893.05/177: Telegram

The Minister in China ( MacMurray ) to the Secretary of State

[Paraphrase]

965. Reference your 360, November 2, 11 p.m.

(1)
The Shanghai Consular Corps negotiated and signed the 1926 rendition agreement which now is under revision. As a matter of course, my interested colleagues are appointing as delegates their [Page 711] respective Consuls General at Shanghai for the purpose of the forthcoming negotiations. The omission from the American delegation of Consul General Cunningham, who is also the Senior Consul at Shanghai, would be very conspicuous, even apart from any question as to his invaluable capacity for these negotiations, and could not help leading to misunderstandings that would be detrimental to our purposes. I beg, therefore, to renew my request to be authorized to designate Cunningham as a delegate.
(2)
The procedure which you suggest in your paragraph (4) may well prove to be found adaptable to a situation which is developed during the course of actual negotiations.

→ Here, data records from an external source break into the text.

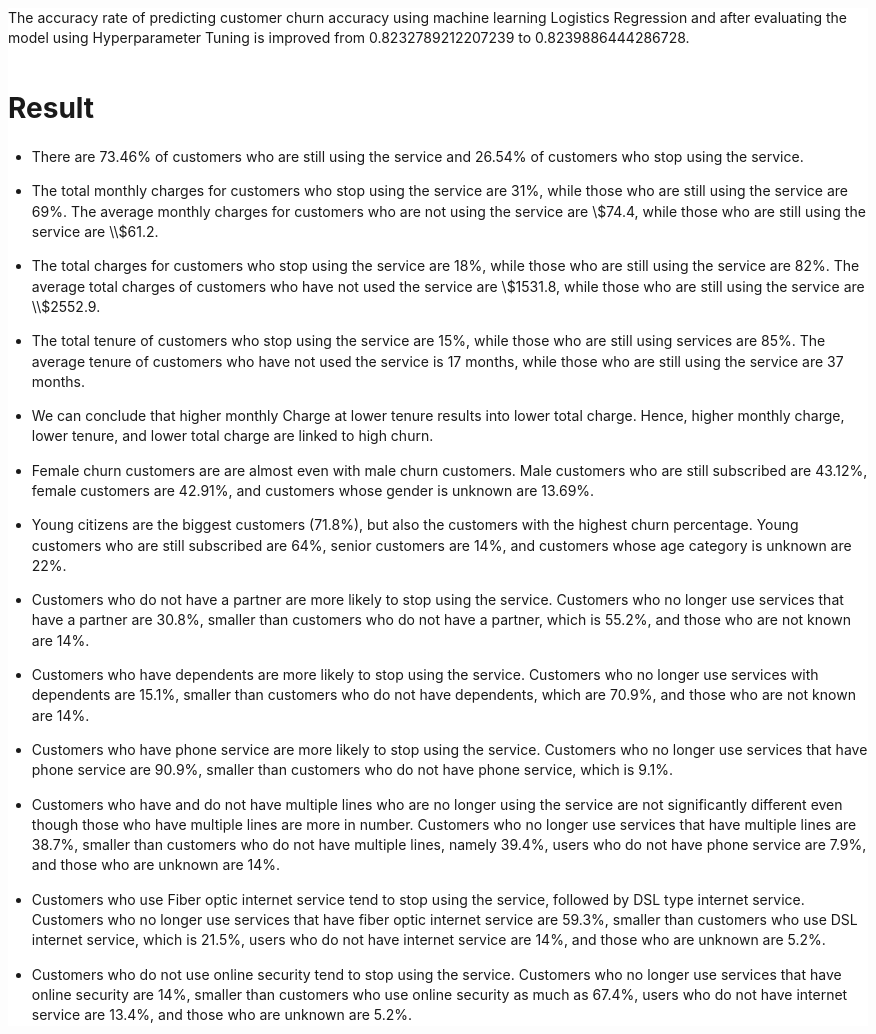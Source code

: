 The accuracy rate of predicting customer churn accuracy using machine learning Logistics Regression and after evaluating the model using Hyperparameter Tuning is improved from 0.8232789212207239 to 0.8239886444286728.

# Result

- There are 73.46% of customers who are still using the service and 26.54% of customers who stop using the service.

- The total monthly charges for customers who stop using the service are 31%, while those who are still using the service are 69%. The average monthly charges for customers who are not using the service are \\$74.4, while those who are still using the service are \\$61.2.

- The total charges for customers who stop using the service are 18%, while those who are still using the service are 82%. The average total charges of customers who have not used the service are \\$1531.8, while those who are still using the service are \\$2552.9.

- The total tenure of customers who stop using the service are 15%, while those who are still using services are 85%. The average tenure of customers who have not used the service is 17 months, while those who are still using the service are 37 months.

- We can conclude that higher monthly Charge at lower tenure results into lower total charge. Hence, higher monthly charge, lower tenure, and lower total charge are linked to high churn.

- Female churn customers are are almost even with male churn customers. Male customers who are still subscribed are 43.12%, female customers are 42.91%, and customers whose gender is unknown are 13.69%. 

- Young citizens are the biggest customers (71.8%), but also the customers with the highest churn percentage. Young customers who are still subscribed are 64%, senior customers are 14%, and customers whose age category is unknown are 22%. 

- Customers who do not have a partner are more likely to stop using the service. Customers who no longer use services that have a partner are 30.8%, smaller than customers who do not have a partner, which is 55.2%, and those who are not known are 14%. 

- Customers who have dependents are more likely to stop using the service. Customers who no longer use services with dependents are 15.1%, smaller than customers who do not have dependents, which are 70.9%, and those who are not known are 14%.

- Customers who have phone service are more likely to stop using the service. Customers who no longer use services that have phone service are 90.9%, smaller than customers who do not have phone service, which is 9.1%.

- Customers who have and do not have multiple lines who are no longer using the service are not significantly different even though those who have multiple lines are more in number. Customers who no longer use services that have multiple lines are 38.7%, smaller than customers who do not have multiple lines, namely 39.4%, users who do not have phone service are 7.9%, and those who are unknown are 14%.

- Customers who use Fiber optic internet service tend to stop using the service, followed by DSL type internet service. Customers who no longer use services that have fiber optic internet service are 59.3%, smaller than customers who use DSL internet service, which is 21.5%, users who do not have internet service are 14%, and those who are unknown are 5.2%.

- Customers who do not use online security tend to stop using the service. Customers who no longer use services that have online security are 14%, smaller than customers who use online security as much as 67.4%, users who do not have internet service are 13.4%, and those who are unknown are 5.2%.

However, I venture to submit that, judging from my own experience with Chinese negotiations, conditions for a successful settlement are much more favorable when the negotiator, though fully informed by his Government of its essential objectives, is left unencumbered by directions in detail regarding procedure and tactical methods and is permitted freedom of action to avail himself of the opportunities which are presented in the course of discussion. Accordingly I would urge that the American delegates be acquainted with the special apprehension which underlies your paragraph (4), but be clearly authorized to treat the matter at their discretion.